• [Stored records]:
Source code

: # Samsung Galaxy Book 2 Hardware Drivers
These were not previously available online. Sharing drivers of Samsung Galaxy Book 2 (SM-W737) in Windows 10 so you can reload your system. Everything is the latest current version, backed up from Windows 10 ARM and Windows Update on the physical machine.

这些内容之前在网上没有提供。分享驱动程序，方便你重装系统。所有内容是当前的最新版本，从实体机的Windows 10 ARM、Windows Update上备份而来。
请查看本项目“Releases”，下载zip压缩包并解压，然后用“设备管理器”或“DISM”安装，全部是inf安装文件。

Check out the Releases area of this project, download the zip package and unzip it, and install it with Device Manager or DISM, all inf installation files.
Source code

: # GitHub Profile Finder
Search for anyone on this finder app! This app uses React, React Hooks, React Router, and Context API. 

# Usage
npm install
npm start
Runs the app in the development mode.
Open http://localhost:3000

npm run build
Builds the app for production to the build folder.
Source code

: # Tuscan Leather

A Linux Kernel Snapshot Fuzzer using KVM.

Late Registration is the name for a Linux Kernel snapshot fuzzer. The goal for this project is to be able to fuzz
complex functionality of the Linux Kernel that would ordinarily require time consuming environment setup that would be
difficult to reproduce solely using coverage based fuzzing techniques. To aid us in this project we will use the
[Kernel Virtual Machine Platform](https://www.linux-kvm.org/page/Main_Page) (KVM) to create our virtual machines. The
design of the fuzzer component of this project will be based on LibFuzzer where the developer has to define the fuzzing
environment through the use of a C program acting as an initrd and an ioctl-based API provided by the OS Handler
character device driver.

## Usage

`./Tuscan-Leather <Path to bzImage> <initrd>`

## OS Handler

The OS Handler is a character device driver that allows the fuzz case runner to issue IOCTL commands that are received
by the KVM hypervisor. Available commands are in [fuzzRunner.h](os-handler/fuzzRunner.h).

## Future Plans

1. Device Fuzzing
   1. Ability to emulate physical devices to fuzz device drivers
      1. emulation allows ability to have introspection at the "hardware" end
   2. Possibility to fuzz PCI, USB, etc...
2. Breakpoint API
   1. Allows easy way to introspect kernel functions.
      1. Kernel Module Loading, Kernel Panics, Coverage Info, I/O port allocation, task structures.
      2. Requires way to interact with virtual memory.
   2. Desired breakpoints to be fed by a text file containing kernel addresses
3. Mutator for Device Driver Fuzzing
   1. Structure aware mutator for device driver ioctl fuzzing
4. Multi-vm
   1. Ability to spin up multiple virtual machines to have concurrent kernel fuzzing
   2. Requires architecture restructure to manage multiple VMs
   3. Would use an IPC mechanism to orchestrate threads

• [Task objective]: All lines from the one containing "3. Mutator for Device Driver Fuzzing" through the last line of the data, both included, are to be retyped exactly, and no other line belongs in the answer.

• [Written solution]:
3. Mutator for Device Driver Fuzzing
   1. Structure aware mutator for device driver ioctl fuzzing
4. Multi-vm
   1. Ability to spin up multiple virtual machines to have concurrent kernel fuzzing
   2. Requires architecture restructure to manage multiple VMs
   3. Would use an IPC mechanism to orchestrate threads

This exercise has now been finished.